> [TO DO]: Each line of the data must be given back verbatim, with pictures removed.

> [RECORDS FOR THE TASK]:
# # # # #

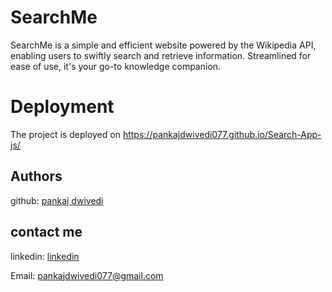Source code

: 
#   SearchMe 


SearchMe is a simple and efficient website powered by the Wikipedia API, enabling users to swiftly search and retrieve information. Streamlined for ease of use, it's your go-to knowledge companion.


# Deployment


The project is deployed on https://pankajdwivedi077.github.io/Search-App-js/

## Authors

github: [pankaj dwivedi](https://github.com/pankajdwivedi077)

## contact me 

linkedin: [linkedin](https://www.linkedin.com/in/pankaj-dwivedi-/)

Email: pankajdwivedi077@gmail.com


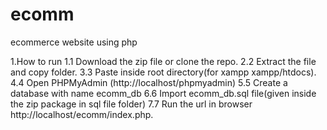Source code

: # ecomm
ecommerce website using php

  1.How to run
    1.1 Download the  zip file or clone the repo.
    2.2 Extract the file and copy folder.
    3.3 Paste inside root directory(for xampp xampp/htdocs).
    4.4 Open PHPMyAdmin (http://localhost/phpmyadmin)
    5.5 Create a database with name ecomm_db 
    6.6 Import ecomm_db.sql file(given inside the zip package in sql file folder)
    7.7 Run the url in browser http://localhost/ecomm/index.php.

# # # # #

> [RESPONSE FOR THIS EXERCISE]:
Source code

: 
#   SearchMe 


SearchMe is a simple and efficient website powered by the Wikipedia API, enabling users to swiftly search and retrieve information. Streamlined for ease of use, it's your go-to knowledge companion.


# Deployment


The project is deployed on https://pankajdwivedi077.github.io/Search-App-js/

## Authors

github: [pankaj dwivedi](https://github.com/pankajdwivedi077)

## contact me 

linkedin: [linkedin](https://www.linkedin.com/in/pankaj-dwivedi-/)

Email: pankajdwivedi077@gmail.com


Source code

: # ecomm
ecommerce website using php

  1.How to run
    1.1 Download the  zip file or clone the repo.
    2.2 Extract the file and copy folder.
    3.3 Paste inside root directory(for xampp xampp/htdocs).
    4.4 Open PHPMyAdmin (http://localhost/phpmyadmin)
    5.5 Create a database with name ecomm_db 
    6.6 Import ecomm_db.sql file(given inside the zip package in sql file folder)
    7.7 Run the url in browser http://localhost/ecomm/index.php.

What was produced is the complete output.